[The Poetry Of Robert Browning by Stopford A. Brooke]@TWC D-Link book
The Poetry Of Robert Browning

CHAPTER XIV
25/33

We see her, just emerged from her convent, thrilling with eagerness to see the world, believing in its beauty, interested in everything, in the movement of the leaves on the trees, of the birds in the heaven, ready to speak to every one high or low, desirous to get at the soul of all things in Nature and Humanity, herself almost a creature of the element, akin to air and fire.
She is beaten into silence, but not crushed; overwhelmed by dry old people, by imitation of dead things, but the life in her is not slain.
When the wandering gipsy claims her for a natural life, her whole nature blossoms into beauty and joy.

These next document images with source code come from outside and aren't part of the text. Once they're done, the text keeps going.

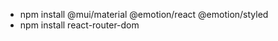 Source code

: <ul>
  <li>npm install @mui/material @emotion/react @emotion/styled</li>
  <li>npm install react-router-dom</li>
 </ul>
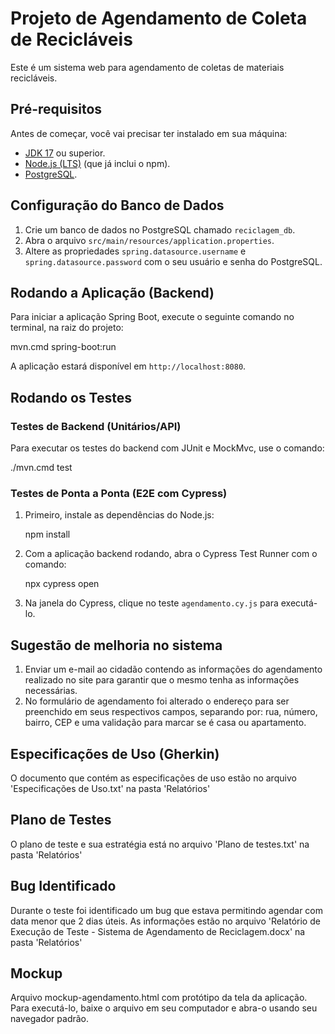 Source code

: # Projeto de Agendamento de Coleta de Recicláveis

Este é um sistema web para agendamento de coletas de materiais recicláveis.

## Pré-requisitos

Antes de começar, você vai precisar ter instalado em sua máquina:
- [JDK 17](https://adoptium.net/) ou superior.
- [Node.js (LTS)](https://nodejs.org/en/) (que já inclui o npm).
- [PostgreSQL](https://www.postgresql.org/download/).

## Configuração do Banco de Dados

1. Crie um banco de dados no PostgreSQL chamado `reciclagem_db`.
2. Abra o arquivo `src/main/resources/application.properties`.
3. Altere as propriedades `spring.datasource.username` e `spring.datasource.password` com o seu usuário e senha do PostgreSQL.

## Rodando a Aplicação (Backend)

Para iniciar a aplicação Spring Boot, execute o seguinte comando no terminal, na raiz do projeto:

mvn.cmd spring-boot:run

A aplicação estará disponível em `http://localhost:8080`.

## Rodando os Testes

### Testes de Backend (Unitários/API)

Para executar os testes do backend com JUnit e MockMvc, use o comando:

./mvn.cmd test

### Testes de Ponta a Ponta (E2E com Cypress)

1. Primeiro, instale as dependências do Node.js:
   
    npm install
   
2. Com a aplicação backend rodando, abra o Cypress Test Runner com o comando:
   
   npx cypress open
   
3. Na janela do Cypress, clique no teste `agendamento.cy.js` para executá-lo.

## Sugestão de melhoria no sistema

1. Enviar um e-mail ao cidadão contendo as informações do agendamento realizado no site para garantir que o mesmo tenha as informações necessárias.
2. No formulário de agendamento foi alterado o endereço para ser preenchido em seus respectivos campos, separando por: rua, número, bairro, CEP e uma validação para marcar se é casa ou apartamento.

## Especificações de Uso (Gherkin)

O documento que contém as especificações de uso estão no arquivo 'Especificações de Uso.txt' na pasta 'Relatórios'

## Plano de Testes

O plano de teste e sua estratégia está no arquivo 'Plano de testes.txt' na pasta 'Relatórios'

## Bug Identificado

Durante o teste foi identificado um bug que estava permitindo agendar com data menor que 2 dias úteis.
As informações estão no arquivo 'Relatório de Execução de Teste - Sistema de Agendamento de Reciclagem.docx' na pasta 'Relatórios'

## Mockup

Arquivo mockup-agendamento.html com protótipo da tela da aplicação. Para executá-lo, baixe o arquivo em seu computador e abra-o usando seu navegador padrão. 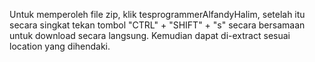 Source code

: Untuk memperoleh file zip, klik tesprogrammerAlfandyHalim, setelah itu secara singkat tekan tombol "CTRL" + "SHIFT" + "s" secara bersamaan untuk download secara langsung. Kemudian dapat di-extract sesuai location yang dihendaki.
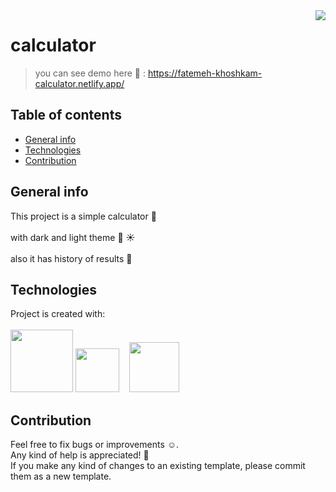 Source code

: <img align="right" src="https://user-images.githubusercontent.com/30217552/172647024-b83a8a36-e480-483e-a4f2-b42ec5c075a7.jpg">

# calculator
> you can see demo here :eyes: : https://fatemeh-khoshkam-calculator.netlify.app/ 

## Table of contents
* [General info](#general-info)
* [Technologies](#technologies)
* [Contribution](#contribution)

## General info
This project is a simple calculator :abacus:	
<br>
with dark and light theme :crescent_moon: :sunny:	
<br>
also it has history of results :page_facing_up:	
	
## Technologies
Project is created with:
<br>
<br>
<img width="100" src="https://user-images.githubusercontent.com/25181517/117447535-f00a3a00-af3d-11eb-89bf-45aaf56dbaf1.png">
<img width="70" src="https://user-images.githubusercontent.com/25181517/117447663-0fa16280-af3e-11eb-8677-bcf8e4f8e298.png">&nbsp;&nbsp;&nbsp;
<img width="80"  src="https://user-images.githubusercontent.com/25181517/117447155-6a868a00-af3d-11eb-9cfe-245df15c9f3f.png">

## Contribution
Feel free to fix bugs or improvements :relaxed:.<br>
Any kind of help is appreciated! :raised_hands:	<br>
If you make any kind of changes to an existing template, please commit them as a new template.
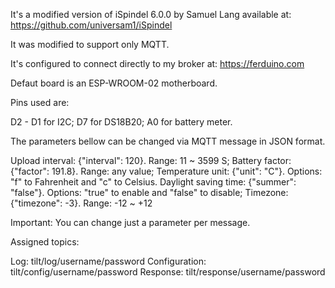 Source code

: It's a modified version of iSpindel 6.0.0 by Samuel Lang available at: https://github.com/universam1/iSpindel

It was modified to support only MQTT.

It's configured to connect directly to my broker at: https://ferduino.com

Defaut board is an ESP-WROOM-02 motherboard.

Pins used are:

D2 - D1 for I2C;
D7 for DS18B20;
A0 for battery meter.

The parameters bellow can be changed via MQTT message in JSON format.

Upload interval: {"interval": 120}. Range: 11 ~ 3599 S;
Battery factor: {"factor": 191.8}. Range: any value;
Temperature unit: {"unit": "C"}. Options: "f" to Fahrenheit and "c" to Celsius.
Daylight saving time: {"summer": "false"}. Options: "true" to enable and "false" to disable;
Timezone: {"timezone": -3}. Range: -12 ~ +12

Important: You can change just a parameter per message.

Assigned topics:

Log: tilt/log/username/password
Configuration: tilt/config/username/password
Response: tilt/response/username/password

She will have troubles great and deep, but every hour will make her conscious of more and more of life.

And when she dies, it will be the beginning of an intenser life.
Finally, there is his wife.

She is painted in these lyric poems with a simplicity of tenderness, with a reticence of worship as sacred as it is fair and delicate, with so intense a mingling of the ideal and the real that we never separate them, and with so much passion in remembrance of the past and in longing for the future, that no comment can enhance the picture Browning draws of her charm, her intellect and her spirit.
These pictures of womanhood were set forth before 1868, when a collected edition of his poems was published in six volumes.

They were chiefly short, even impressionist studies, save those in the dramas, and Palma in _Sordello_.